Wednesday, October 23, 2013

Hamlet, the never ending journey

  The Friday before we went on break, we had a sub in all of our classes. In Mr. Burges class, we were continuing to read Hamlet; the problem was it wasn’t with Mr. Burge; instead it was by ourselves with the sub just listening to us read our lines. The most frustrating part of reading Hamlet has to be needing a “translator” to interpret all that we are reading.
            Coming back after break to class I felt pretty good. I felt as if I have been able to understand very well what has been going on in Hamlet. It began to feel easier to interpret the text. All until yesterday during class when Mr. Burge had started to talk to us about how important it was that we understand the text.
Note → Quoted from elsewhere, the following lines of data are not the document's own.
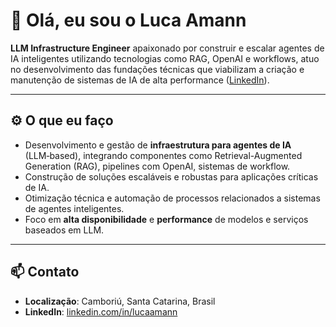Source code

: # 👋 Olá, eu sou o Luca Amann

**LLM Infrastructure Engineer** apaixonado por construir e escalar agentes de IA inteligentes utilizando tecnologias como RAG, OpenAI e workflows, atuo no desenvolvimento das fundações técnicas que viabilizam a criação e manutenção de sistemas de IA de alta performance ([LinkedIn](https://www.linkedin.com/in/lucaamann/)).

---

## ⚙️ O que eu faço

- Desenvolvimento e gestão de **infraestrutura para agentes de IA** (LLM‑based), integrando componentes como Retrieval-Augmented Generation (RAG), pipelines com OpenAI, sistemas de workflow.
- Construção de soluções escaláveis e robustas para aplicações críticas de IA.
- Otimização técnica e automação de processos relacionados a sistemas de agentes inteligentes.
- Foco em **alta disponibilidade** e **performance** de modelos e serviços baseados em LLM.

---

## 📫 Contato

- **Localização**: Camboriú, Santa Catarina, Brasil
- **LinkedIn**: [linkedin.com/in/lucaamann](https://www.linkedin.com/in/lucaamann/)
How he is putting in more effort to explain to us then the regular senior class. It was impertinent that we were able to interpret the text and understand it, and if we didn’t then we need to pay attention during class and really try hard. If we don’t understand it now, how are we going to grasp it when we are taking the test 7 months from now to test what we have learned this year?
            I worry about how well Ill actually do on this test. I had confidence in myself that I would be able to do all that was required of me on the test and being able to fend for myself when I didn’t understand something well enough.  Now I’m second guessing myself and wonder if I will be able to pass it this year? I worry about failing because I “didn’t try hard enough”. I care about not letting myself down, especially when I know that I am able to persevere in what I do.
            I wonder how well this soliloquy is going tot go.